WHAT THIS TASK INVOLVES. In the records below, the line containing "URL：[UNet论文](h" is the first to keep. Retype it and all later lines exactly, through the end.

Data items:
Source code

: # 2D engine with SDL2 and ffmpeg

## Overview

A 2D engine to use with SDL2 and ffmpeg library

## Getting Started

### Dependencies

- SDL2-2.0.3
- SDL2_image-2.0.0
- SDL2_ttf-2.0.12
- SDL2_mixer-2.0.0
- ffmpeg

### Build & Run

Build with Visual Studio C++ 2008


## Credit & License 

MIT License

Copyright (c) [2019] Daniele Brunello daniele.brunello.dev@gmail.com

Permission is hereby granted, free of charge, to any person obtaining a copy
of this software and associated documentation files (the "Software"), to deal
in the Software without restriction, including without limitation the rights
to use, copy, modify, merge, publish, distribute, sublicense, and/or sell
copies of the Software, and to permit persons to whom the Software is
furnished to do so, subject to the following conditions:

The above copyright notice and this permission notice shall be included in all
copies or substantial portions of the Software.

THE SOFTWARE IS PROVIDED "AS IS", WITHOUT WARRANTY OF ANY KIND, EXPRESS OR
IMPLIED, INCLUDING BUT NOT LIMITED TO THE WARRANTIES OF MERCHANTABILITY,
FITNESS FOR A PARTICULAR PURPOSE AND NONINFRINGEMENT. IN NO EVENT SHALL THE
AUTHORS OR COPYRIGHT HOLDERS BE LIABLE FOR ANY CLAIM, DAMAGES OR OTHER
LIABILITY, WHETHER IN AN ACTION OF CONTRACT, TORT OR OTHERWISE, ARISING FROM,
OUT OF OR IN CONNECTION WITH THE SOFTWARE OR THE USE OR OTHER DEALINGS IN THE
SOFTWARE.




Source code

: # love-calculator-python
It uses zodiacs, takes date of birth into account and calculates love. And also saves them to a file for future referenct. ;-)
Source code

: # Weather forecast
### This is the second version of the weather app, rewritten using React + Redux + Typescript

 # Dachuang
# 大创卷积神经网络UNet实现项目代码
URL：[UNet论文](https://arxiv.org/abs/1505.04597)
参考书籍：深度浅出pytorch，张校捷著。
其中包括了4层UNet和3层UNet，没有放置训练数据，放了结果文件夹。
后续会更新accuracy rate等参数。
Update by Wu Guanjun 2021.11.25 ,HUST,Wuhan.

COMPLETED EXERCISE.
URL：[UNet论文](https://arxiv.org/abs/1505.04597)
参考书籍：深度浅出pytorch，张校捷著。
其中包括了4层UNet和3层UNet，没有放置训练数据，放了结果文件夹。
后续会更新accuracy rate等参数。
Update by Wu Guanjun 2021.11.25 ,HUST,Wuhan.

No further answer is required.